* [RECORDS]:

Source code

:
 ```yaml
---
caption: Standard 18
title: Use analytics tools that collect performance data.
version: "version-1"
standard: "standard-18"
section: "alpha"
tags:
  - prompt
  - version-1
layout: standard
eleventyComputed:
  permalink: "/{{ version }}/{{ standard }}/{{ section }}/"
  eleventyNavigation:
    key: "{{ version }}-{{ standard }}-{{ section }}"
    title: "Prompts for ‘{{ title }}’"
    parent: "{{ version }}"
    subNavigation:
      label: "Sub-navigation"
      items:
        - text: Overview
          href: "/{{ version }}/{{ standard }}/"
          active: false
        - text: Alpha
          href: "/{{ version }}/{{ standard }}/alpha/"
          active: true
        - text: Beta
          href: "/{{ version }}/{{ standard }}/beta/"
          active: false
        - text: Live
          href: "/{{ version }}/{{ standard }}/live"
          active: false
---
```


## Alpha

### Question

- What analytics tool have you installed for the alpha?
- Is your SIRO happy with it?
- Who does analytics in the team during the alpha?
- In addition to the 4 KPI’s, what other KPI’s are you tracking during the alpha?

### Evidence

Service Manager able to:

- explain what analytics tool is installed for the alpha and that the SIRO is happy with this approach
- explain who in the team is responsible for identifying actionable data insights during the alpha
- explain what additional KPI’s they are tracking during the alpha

* [TASK GOAL]:
When a line contains the string "with", copy it from the records.

* [ANSWER SPACE]:
- Is your SIRO happy with it?
- explain what analytics tool is installed for the alpha and that the SIRO is happy with this approach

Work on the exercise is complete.